The federal estate tax exemption has been extended, at least for now, and that shift has meaningful implications for how Florida families should approach estate planning today.

What Changed in 2026?
The federal estate tax exemption, previously scheduled to sunset and drop significantly, has been extended under new legislation. This means high-net-worth individuals can continue to transfer substantial wealth without triggering federal estate tax liability.
For context, the exemption has hovered in the multi-million-dollar range per individual, allowing married couples to shield even more through proper planning strategies. The anticipated “sunset” had many families rushing to implement aggressive gifting strategies, irrevocable trusts, and other tax-driven planning tools.
Now, with the exemption extended, the urgency has shifted—but it has not disappeared.
Why This Still Matters in Florida
Florida does not impose a state estate tax. That alone makes it one of the most favorable jurisdictions in the country for wealth preservation.

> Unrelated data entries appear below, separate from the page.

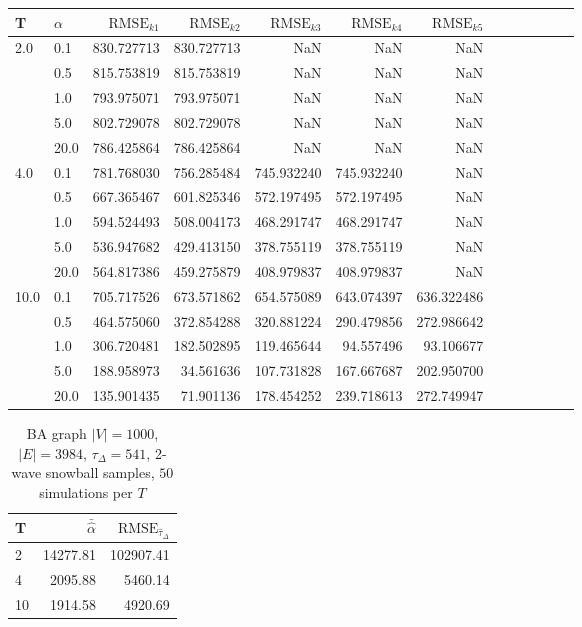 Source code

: \documentclass{article}
\begin{document}
\begin{table}[h]
\begin{tabular}{llrrrrrrrrrrr}
\toprule
  T   &  $\alpha$    &     $\text{RMSE}_{k1}$ &     $\text{RMSE}_{k2}$ &     $\text{RMSE}_{k3}$ &     $\text{RMSE}_{k4}$ &     $\text{RMSE}_{k5}$ \\
\midrule
2.0  & 0.1 &  830.727713 &  830.727713 &         NaN &         NaN &         NaN \\
     & 0.5 &  815.753819 &  815.753819 &         NaN &         NaN &         NaN \\
     & 1.0  &  793.975071 &  793.975071 &         NaN &         NaN &         NaN \\
     & 5.0 &  802.729078 &  802.729078 &         NaN &         NaN &         NaN \\
     & 20.0 &  786.425864 &  786.425864 &         NaN &         NaN &         NaN \\
4.0  & 0.1  &  781.768030 &  756.285484 &  745.932240 &  745.932240 &         NaN \\
     & 0.5  &  667.365467 &  601.825346 &  572.197495 &  572.197495 &         NaN \\
     & 1.0  &  594.524493 &  508.004173 &  468.291747 &  468.291747 &         NaN \\
     & 5.0  &  536.947682 &  429.413150 &  378.755119 &  378.755119 &         NaN \\
     & 20.0 &  564.817386 &  459.275879 &  408.979837 &  408.979837 &         NaN \\
10.0 & 0.1  &  705.717526 &  673.571862 &  654.575089 &  643.074397 &  636.322486 \\
     & 0.5  &  464.575060 &  372.854288 &  320.881224 &  290.479856 &  272.986642 \\
     & 1.0  &  306.720481 &  182.502895 &  119.465644 &   94.557496 &   93.106677 \\
     & 5.0  &  188.958973 &   34.561636 &  107.731828 &  167.667687 &  202.950700 \\
     & 20.0  &  135.901435 &   71.901136 &  178.454252 &  239.718613 &  272.749947 \\
\bottomrule
\end{tabular}
\end{table}

\begin{table}[h]
\caption {BA graph $|V| = 1000$, $|E| = 3984$, $\tau_{\Delta} = 541$, 2-wave snowball samples, $50$ simulations per $T$}
\begin{center}
\begin{tabular}{lrr}
\toprule
T &  $\bar{\hat{\alpha}}$ & $\text{RMSE}_{\hat{\tau}_{\Delta}}$ \\
\midrule
2  &          14277.81 &  102907.41 \\
4  &           2095.88 &    5460.14 \\
10 &           1914.58 &    4920.69 \\
\bottomrule
\end{tabular}
\end{center}
\end{table}
\end{document}

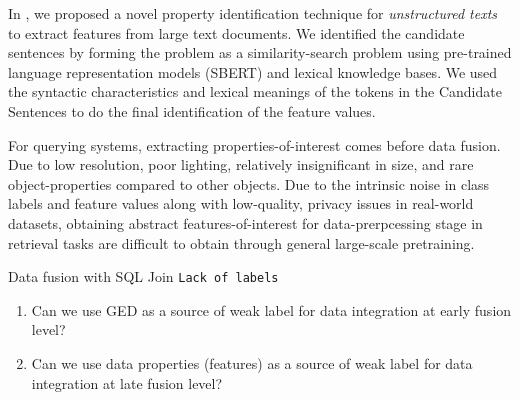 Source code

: %
%
In \cite{solaiman2022femmir}, we proposed a novel property identification technique for \textit{unstructured texts} to extract features from large text documents. We identified the candidate sentences by forming the problem as a similarity-search problem using pre-trained language representation models (SBERT) and lexical
knowledge bases. We used the syntactic characteristics and lexical meanings of the tokens in the Candidate Sentences to do the final identification of the feature values.


For querying systems, extracting properties-of-interest comes before data fusion.
Due to low resolution, poor lighting,  relatively insignificant in size, and rare object-properties compared to other objects.
Due to the intrinsic noise in class labels and feature values along with low-quality, privacy issues in real-world datasets, obtaining abstract features-of-interest for data-prerpcessing stage in retrieval tasks are difficult to obtain through general large-scale pretraining.

Data fusion with SQL Join
\texttt{Lack of labels}

\begin{enumerate}
    \item Can we use GED as a source of weak label for data integration at early fusion level?
    \item Can we use data properties (features) as a source of weak label for data integration at late fusion level?
\end{enumerate}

However, federal estate tax still applies, and for families with growing assets, closely held businesses, real estate portfolios, or life insurance structures, the exemption remains a critical planning variable.
The extension creates a window of opportunity, but also a risk of complacency.
Because while the exemption is currently preserved, it is still subject to future legislative change. Estate planning should never rely on the assumption that today’s law will remain tomorrow’s law.
The Strategic Shift: From Urgency to Optimization
Before 2026, many estate plans were built around a “use it before you lose it” mentality. Clients were encouraged to make large lifetime gifts to lock in the higher exemption before a scheduled reduction.
Now, planning strategies can be recalibrated.
Instead of reacting to an imminent deadline, Florida families can take a more measured approach:
Reviewing whether prior gifting strategies still align with long-term goals
Reassessing trust structures created under prior law
Evaluating asset protection alongside tax efficiency
Coordinating estate plans with business succession planning
Ensuring liquidity strategies are still appropriate
This is not about undoing prior planning, but refining it.
Outdated Estate Plans Are Now a Hidden Risk
Here’s the problem: much of the estate planning content, and many existing estate plans themselves, are already outdated.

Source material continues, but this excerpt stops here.